**Work order:**
What is needed is an exact copy of the records below, with the pictures left out.

§ §

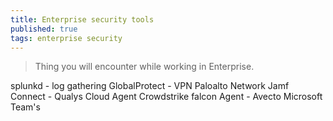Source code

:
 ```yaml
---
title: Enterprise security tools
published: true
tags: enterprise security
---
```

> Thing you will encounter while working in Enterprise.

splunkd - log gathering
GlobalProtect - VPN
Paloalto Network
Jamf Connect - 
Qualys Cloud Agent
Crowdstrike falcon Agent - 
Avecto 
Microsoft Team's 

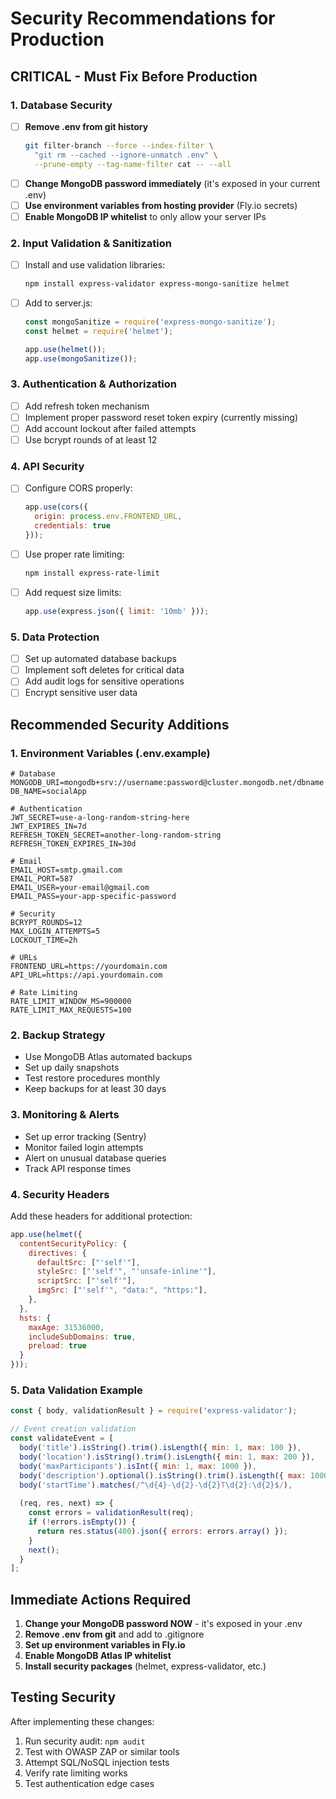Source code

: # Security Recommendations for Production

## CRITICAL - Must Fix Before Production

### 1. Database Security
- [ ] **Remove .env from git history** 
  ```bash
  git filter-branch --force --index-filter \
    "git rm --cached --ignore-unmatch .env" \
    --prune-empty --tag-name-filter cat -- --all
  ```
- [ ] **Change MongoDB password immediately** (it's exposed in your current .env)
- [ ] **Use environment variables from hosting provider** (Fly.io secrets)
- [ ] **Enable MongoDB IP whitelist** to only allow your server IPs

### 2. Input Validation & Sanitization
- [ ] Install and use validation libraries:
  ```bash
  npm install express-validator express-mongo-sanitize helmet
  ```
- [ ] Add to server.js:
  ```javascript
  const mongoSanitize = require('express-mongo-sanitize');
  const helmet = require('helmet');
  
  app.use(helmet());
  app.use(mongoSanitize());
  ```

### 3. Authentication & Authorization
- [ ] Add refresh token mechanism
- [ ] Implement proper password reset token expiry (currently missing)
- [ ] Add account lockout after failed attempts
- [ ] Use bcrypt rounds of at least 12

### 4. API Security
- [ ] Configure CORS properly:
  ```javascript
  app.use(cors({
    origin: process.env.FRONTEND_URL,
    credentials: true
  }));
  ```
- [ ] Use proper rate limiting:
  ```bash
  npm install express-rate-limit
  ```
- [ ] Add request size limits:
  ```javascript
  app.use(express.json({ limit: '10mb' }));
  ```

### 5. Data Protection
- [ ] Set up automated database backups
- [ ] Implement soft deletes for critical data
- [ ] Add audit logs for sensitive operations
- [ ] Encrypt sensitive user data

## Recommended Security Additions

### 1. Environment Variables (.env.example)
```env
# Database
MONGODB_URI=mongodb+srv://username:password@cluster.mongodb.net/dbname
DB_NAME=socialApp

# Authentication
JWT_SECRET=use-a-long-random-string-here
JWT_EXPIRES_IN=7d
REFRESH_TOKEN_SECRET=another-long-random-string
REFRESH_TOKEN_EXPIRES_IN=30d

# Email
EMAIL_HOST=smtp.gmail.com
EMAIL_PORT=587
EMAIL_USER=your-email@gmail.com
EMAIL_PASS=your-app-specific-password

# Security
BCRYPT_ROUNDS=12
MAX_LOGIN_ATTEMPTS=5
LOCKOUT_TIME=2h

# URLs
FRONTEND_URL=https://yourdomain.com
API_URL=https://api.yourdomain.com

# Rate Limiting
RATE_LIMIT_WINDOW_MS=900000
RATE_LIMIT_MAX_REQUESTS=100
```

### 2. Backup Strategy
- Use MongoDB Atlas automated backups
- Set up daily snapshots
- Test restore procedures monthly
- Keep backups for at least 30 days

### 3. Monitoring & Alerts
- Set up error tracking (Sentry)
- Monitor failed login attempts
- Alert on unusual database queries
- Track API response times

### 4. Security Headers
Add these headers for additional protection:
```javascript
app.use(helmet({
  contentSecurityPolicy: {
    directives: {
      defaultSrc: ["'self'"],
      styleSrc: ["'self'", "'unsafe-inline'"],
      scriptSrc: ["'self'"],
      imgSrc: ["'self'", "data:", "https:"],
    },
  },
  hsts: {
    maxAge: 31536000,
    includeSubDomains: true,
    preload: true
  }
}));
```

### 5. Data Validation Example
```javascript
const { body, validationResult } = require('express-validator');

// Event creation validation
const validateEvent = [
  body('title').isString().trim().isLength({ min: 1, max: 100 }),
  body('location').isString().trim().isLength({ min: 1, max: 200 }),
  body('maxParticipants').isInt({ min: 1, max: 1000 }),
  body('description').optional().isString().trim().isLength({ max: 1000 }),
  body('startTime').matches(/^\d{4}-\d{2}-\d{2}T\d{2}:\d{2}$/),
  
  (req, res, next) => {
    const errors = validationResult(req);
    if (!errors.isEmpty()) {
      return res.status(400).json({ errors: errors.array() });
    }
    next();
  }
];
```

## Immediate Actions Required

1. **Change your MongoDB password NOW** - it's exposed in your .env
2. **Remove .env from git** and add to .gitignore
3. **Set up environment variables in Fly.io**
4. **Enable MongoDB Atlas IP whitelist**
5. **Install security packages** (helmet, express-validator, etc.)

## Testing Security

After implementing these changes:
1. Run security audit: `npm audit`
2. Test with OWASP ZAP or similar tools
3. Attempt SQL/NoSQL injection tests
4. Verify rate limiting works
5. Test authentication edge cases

§ §

**Response area:**
Source code

:
 ```yaml
---
title: Enterprise security tools
published: true
tags: enterprise security
---
```

> Thing you will encounter while working in Enterprise.

splunkd - log gathering
GlobalProtect - VPN
Paloalto Network
Jamf Connect - 
Qualys Cloud Agent
Crowdstrike falcon Agent - 
Avecto 
Microsoft Team's 

Source code

: # Security Recommendations for Production

## CRITICAL - Must Fix Before Production

### 1. Database Security
- [ ] **Remove .env from git history** 
  ```bash
  git filter-branch --force --index-filter \
    "git rm --cached --ignore-unmatch .env" \
    --prune-empty --tag-name-filter cat -- --all
  ```
- [ ] **Change MongoDB password immediately** (it's exposed in your current .env)
- [ ] **Use environment variables from hosting provider** (Fly.io secrets)
- [ ] **Enable MongoDB IP whitelist** to only allow your server IPs

### 2. Input Validation & Sanitization
- [ ] Install and use validation libraries:
  ```bash
  npm install express-validator express-mongo-sanitize helmet
  ```
- [ ] Add to server.js:
  ```javascript
  const mongoSanitize = require('express-mongo-sanitize');
  const helmet = require('helmet');
  
  app.use(helmet());
  app.use(mongoSanitize());
  ```

### 3. Authentication & Authorization
- [ ] Add refresh token mechanism
- [ ] Implement proper password reset token expiry (currently missing)
- [ ] Add account lockout after failed attempts
- [ ] Use bcrypt rounds of at least 12

### 4. API Security
- [ ] Configure CORS properly:
  ```javascript
  app.use(cors({
    origin: process.env.FRONTEND_URL,
    credentials: true
  }));
  ```
- [ ] Use proper rate limiting:
  ```bash
  npm install express-rate-limit
  ```
- [ ] Add request size limits:
  ```javascript
  app.use(express.json({ limit: '10mb' }));
  ```

### 5. Data Protection
- [ ] Set up automated database backups
- [ ] Implement soft deletes for critical data
- [ ] Add audit logs for sensitive operations
- [ ] Encrypt sensitive user data

## Recommended Security Additions

### 1. Environment Variables (.env.example)
```env
# Database
MONGODB_URI=mongodb+srv://username:password@cluster.mongodb.net/dbname
DB_NAME=socialApp

# Authentication
JWT_SECRET=use-a-long-random-string-here
JWT_EXPIRES_IN=7d
REFRESH_TOKEN_SECRET=another-long-random-string
REFRESH_TOKEN_EXPIRES_IN=30d

# Email
EMAIL_HOST=smtp.gmail.com
EMAIL_PORT=587
EMAIL_USER=your-email@gmail.com
EMAIL_PASS=your-app-specific-password

# Security
BCRYPT_ROUNDS=12
MAX_LOGIN_ATTEMPTS=5
LOCKOUT_TIME=2h

# URLs
FRONTEND_URL=https://yourdomain.com
API_URL=https://api.yourdomain.com

# Rate Limiting
RATE_LIMIT_WINDOW_MS=900000
RATE_LIMIT_MAX_REQUESTS=100
```

### 2. Backup Strategy
- Use MongoDB Atlas automated backups
- Set up daily snapshots
- Test restore procedures monthly
- Keep backups for at least 30 days

### 3. Monitoring & Alerts
- Set up error tracking (Sentry)
- Monitor failed login attempts
- Alert on unusual database queries
- Track API response times

### 4. Security Headers
Add these headers for additional protection:
```javascript
app.use(helmet({
  contentSecurityPolicy: {
    directives: {
      defaultSrc: ["'self'"],
      styleSrc: ["'self'", "'unsafe-inline'"],
      scriptSrc: ["'self'"],
      imgSrc: ["'self'", "data:", "https:"],
    },
  },
  hsts: {
    maxAge: 31536000,
    includeSubDomains: true,
    preload: true
  }
}));
```

### 5. Data Validation Example
```javascript
const { body, validationResult } = require('express-validator');

// Event creation validation
const validateEvent = [
  body('title').isString().trim().isLength({ min: 1, max: 100 }),
  body('location').isString().trim().isLength({ min: 1, max: 200 }),
  body('maxParticipants').isInt({ min: 1, max: 1000 }),
  body('description').optional().isString().trim().isLength({ max: 1000 }),
  body('startTime').matches(/^\d{4}-\d{2}-\d{2}T\d{2}:\d{2}$/),
  
  (req, res, next) => {
    const errors = validationResult(req);
    if (!errors.isEmpty()) {
      return res.status(400).json({ errors: errors.array() });
    }
    next();
  }
];
```

## Immediate Actions Required

1. **Change your MongoDB password NOW** - it's exposed in your .env
2. **Remove .env from git** and add to .gitignore
3. **Set up environment variables in Fly.io**
4. **Enable MongoDB Atlas IP whitelist**
5. **Install security packages** (helmet, express-validator, etc.)

## Testing Security

After implementing these changes:
1. Run security audit: `npm audit`
2. Test with OWASP ZAP or similar tools
3. Attempt SQL/NoSQL injection tests
4. Verify rate limiting works
5. Test authentication edge cases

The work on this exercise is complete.